● **Exercise prompt**
Return exactly the lines below, starting with the one that has "control (Montgomery, 1996)." and going on through the one that has "We can consider".

───── Information provided ─────

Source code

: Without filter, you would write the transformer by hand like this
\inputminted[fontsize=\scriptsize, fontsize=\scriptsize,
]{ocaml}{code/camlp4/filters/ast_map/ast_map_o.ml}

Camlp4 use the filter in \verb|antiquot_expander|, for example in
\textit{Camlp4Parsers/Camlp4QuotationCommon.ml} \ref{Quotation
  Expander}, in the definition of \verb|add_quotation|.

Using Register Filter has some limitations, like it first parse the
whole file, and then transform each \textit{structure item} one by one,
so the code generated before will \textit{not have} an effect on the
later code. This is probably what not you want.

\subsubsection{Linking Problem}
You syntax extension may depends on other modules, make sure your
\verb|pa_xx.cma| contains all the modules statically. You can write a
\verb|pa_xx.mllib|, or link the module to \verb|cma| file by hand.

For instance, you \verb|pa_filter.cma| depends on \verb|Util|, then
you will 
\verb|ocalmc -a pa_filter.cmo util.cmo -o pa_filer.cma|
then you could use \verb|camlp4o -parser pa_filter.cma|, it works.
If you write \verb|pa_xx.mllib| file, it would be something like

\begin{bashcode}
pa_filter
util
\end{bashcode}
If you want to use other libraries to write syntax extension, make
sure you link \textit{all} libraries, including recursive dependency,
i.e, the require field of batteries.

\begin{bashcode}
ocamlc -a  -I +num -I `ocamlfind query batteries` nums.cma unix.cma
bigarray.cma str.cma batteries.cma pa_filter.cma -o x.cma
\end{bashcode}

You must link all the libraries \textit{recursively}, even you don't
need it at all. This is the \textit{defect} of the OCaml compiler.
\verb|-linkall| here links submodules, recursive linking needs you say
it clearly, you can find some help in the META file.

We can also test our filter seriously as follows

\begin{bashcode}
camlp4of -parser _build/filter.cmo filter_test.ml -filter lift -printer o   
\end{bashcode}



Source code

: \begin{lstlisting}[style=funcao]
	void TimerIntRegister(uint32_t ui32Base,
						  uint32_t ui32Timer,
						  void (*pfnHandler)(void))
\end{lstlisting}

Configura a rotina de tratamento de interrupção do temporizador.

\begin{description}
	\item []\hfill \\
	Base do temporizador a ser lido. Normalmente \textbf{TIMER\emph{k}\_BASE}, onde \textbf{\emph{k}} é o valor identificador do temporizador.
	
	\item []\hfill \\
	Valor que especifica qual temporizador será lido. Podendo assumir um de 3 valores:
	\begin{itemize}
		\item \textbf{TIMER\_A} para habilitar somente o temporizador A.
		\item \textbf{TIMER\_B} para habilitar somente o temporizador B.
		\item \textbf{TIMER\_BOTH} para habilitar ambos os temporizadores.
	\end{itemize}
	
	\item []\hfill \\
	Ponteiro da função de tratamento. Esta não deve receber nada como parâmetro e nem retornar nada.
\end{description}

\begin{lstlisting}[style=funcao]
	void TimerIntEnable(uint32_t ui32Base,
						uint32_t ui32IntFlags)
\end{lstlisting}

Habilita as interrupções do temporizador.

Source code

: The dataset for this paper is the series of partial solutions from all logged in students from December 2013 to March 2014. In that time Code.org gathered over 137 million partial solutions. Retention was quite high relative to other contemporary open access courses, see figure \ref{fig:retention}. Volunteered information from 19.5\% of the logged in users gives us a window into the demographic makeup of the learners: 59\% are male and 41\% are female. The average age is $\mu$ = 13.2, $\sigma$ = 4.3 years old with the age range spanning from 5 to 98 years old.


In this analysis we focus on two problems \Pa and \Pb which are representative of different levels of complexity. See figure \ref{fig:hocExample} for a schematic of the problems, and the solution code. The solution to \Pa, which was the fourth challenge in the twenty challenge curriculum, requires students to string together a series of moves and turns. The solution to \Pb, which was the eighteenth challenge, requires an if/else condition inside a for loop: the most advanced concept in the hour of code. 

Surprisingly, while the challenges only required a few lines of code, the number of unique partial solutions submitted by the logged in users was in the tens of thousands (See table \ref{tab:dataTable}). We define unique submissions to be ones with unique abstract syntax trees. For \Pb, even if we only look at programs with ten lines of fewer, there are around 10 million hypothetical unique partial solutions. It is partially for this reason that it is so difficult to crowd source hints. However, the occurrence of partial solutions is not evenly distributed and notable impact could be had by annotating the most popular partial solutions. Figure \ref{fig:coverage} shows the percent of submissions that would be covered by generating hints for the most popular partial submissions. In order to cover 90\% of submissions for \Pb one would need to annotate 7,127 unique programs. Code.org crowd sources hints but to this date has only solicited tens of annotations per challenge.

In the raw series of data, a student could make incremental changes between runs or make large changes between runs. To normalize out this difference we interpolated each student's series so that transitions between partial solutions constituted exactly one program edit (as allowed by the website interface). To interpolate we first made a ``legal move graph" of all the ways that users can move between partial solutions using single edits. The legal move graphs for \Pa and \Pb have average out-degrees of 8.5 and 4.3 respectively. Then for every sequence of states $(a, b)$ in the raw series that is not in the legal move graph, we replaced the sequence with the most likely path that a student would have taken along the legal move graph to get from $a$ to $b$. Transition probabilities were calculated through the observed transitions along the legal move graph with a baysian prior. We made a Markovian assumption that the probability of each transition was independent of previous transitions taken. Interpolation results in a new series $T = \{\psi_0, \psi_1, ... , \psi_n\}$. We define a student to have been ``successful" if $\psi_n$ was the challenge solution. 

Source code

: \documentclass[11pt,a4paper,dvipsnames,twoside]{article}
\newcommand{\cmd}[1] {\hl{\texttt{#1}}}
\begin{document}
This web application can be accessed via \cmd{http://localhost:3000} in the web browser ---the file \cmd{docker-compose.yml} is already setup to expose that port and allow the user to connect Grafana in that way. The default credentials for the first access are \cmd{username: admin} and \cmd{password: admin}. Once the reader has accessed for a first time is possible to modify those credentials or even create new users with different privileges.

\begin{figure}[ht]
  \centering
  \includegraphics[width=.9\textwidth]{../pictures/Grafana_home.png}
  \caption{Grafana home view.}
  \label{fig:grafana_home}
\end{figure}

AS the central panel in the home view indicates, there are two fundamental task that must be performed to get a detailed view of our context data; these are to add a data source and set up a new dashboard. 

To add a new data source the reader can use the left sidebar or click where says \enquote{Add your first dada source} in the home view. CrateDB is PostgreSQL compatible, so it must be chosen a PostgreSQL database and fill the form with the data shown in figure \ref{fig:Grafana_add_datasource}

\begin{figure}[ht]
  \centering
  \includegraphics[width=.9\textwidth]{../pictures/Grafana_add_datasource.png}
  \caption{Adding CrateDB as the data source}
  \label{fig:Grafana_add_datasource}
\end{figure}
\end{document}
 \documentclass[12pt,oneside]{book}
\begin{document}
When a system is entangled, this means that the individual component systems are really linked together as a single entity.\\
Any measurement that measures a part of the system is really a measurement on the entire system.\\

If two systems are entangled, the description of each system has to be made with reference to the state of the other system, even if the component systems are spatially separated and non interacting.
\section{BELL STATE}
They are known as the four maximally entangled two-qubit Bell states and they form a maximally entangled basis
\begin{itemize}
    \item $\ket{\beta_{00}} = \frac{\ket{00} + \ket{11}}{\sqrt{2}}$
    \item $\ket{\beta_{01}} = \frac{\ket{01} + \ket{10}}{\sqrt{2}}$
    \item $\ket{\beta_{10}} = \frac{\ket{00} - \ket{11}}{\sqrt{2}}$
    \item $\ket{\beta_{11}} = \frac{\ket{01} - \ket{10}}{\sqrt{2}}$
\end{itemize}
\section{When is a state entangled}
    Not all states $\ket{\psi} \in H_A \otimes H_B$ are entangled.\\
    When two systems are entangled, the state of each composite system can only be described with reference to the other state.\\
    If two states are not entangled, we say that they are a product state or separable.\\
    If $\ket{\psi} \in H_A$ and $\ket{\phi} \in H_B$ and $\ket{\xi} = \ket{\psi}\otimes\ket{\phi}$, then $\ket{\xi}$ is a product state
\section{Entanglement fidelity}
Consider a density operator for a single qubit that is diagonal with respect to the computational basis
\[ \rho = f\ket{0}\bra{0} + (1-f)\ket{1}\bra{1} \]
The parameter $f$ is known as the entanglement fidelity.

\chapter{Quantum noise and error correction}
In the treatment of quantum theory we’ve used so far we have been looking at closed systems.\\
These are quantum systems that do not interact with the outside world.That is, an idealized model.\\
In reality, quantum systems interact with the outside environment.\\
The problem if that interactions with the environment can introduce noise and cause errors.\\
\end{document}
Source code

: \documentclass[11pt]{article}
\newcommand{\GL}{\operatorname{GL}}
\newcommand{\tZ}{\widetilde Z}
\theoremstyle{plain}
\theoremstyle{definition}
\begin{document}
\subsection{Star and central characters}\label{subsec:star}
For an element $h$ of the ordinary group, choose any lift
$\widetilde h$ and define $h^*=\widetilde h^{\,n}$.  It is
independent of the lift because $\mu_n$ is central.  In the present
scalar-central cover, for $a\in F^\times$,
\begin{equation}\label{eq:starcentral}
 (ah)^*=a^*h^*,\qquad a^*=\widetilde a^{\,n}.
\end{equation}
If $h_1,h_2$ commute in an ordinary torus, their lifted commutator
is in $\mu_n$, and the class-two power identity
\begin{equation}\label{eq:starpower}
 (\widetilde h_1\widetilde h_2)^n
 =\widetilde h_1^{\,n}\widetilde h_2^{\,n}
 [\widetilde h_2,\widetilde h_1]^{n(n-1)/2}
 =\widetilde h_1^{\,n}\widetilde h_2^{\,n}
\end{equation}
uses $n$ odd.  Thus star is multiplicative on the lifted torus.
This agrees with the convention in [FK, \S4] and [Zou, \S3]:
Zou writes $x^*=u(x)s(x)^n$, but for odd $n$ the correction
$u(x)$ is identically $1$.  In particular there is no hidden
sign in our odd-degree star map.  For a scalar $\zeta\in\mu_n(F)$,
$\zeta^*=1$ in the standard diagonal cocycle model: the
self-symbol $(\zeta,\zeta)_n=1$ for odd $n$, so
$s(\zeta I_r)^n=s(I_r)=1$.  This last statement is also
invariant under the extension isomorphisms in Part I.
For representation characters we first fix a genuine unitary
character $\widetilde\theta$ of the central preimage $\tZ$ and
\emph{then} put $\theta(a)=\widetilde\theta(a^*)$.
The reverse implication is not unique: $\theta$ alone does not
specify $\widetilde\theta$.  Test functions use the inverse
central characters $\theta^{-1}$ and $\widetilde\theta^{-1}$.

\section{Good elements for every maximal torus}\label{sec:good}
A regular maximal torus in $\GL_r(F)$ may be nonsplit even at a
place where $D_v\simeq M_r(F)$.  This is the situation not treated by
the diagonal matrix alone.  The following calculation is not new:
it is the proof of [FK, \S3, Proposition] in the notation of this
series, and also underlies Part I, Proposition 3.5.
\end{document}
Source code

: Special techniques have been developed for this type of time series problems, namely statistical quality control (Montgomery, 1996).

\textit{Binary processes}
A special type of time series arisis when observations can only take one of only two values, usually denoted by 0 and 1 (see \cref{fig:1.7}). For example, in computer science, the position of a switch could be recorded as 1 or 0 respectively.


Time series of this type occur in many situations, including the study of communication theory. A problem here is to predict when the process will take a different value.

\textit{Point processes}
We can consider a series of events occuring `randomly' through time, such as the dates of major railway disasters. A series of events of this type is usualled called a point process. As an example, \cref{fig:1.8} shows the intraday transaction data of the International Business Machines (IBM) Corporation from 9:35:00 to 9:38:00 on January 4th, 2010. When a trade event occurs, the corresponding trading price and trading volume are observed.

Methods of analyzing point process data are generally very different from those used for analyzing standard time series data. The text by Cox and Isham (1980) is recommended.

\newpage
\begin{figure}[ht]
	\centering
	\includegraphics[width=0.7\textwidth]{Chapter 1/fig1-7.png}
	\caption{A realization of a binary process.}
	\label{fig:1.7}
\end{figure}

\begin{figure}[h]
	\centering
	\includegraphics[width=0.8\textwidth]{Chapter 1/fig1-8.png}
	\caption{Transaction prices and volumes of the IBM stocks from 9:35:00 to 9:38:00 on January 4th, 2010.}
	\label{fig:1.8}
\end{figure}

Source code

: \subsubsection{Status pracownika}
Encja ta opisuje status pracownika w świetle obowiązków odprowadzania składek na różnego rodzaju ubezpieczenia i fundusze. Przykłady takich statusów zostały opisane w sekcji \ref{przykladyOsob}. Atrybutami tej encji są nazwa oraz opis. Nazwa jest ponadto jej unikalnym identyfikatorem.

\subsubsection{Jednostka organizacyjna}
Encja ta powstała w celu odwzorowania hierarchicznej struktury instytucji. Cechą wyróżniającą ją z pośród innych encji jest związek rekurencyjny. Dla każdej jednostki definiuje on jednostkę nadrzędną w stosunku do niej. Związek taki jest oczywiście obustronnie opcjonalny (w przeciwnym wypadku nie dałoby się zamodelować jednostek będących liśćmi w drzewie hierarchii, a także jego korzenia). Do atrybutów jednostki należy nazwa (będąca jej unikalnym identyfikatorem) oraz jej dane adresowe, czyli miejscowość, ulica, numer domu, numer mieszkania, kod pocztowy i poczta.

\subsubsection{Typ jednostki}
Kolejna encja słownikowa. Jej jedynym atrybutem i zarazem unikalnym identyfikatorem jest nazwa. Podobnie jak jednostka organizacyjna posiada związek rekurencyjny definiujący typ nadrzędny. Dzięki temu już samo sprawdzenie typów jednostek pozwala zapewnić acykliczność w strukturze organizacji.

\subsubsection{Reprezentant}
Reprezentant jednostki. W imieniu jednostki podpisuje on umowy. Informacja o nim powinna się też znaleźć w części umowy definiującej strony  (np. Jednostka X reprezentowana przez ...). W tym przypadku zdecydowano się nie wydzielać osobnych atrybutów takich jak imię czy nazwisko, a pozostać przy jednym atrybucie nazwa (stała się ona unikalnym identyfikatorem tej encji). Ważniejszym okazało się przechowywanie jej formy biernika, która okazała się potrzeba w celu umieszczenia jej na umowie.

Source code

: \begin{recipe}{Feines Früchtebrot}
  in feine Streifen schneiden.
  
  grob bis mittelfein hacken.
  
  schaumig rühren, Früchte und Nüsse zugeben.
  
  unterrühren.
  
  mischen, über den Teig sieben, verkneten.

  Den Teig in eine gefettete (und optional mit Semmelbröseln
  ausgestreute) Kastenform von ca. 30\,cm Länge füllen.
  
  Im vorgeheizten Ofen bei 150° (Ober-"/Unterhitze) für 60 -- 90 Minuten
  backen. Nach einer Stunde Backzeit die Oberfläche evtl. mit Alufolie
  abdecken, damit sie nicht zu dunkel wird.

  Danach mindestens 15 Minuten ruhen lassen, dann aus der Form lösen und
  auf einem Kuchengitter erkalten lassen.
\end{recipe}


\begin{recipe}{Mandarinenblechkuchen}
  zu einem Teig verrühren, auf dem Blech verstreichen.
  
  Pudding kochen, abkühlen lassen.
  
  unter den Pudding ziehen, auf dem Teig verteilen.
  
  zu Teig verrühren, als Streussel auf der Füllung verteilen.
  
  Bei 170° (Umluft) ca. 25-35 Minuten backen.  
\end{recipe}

─────

● **Answer for the task**
: Special techniques have been developed for this type of time series problems, namely statistical quality control (Montgomery, 1996).

\textit{Binary processes}
A special type of time series arisis when observations can only take one of only two values, usually denoted by 0 and 1 (see \cref{fig:1.7}). For example, in computer science, the position of a switch could be recorded as 1 or 0 respectively.


Time series of this type occur in many situations, including the study of communication theory. A problem here is to predict when the process will take a different value.

\textit{Point processes}
We can consider a series of events occuring `randomly' through time, such as the dates of major railway disasters. A series of events of this type is usualled called a point process. As an example, \cref{fig:1.8} shows the intraday transaction data of the International Business Machines (IBM) Corporation from 9:35:00 to 9:38:00 on January 4th, 2010. When a trade event occurs, the corresponding trading price and trading volume are observed.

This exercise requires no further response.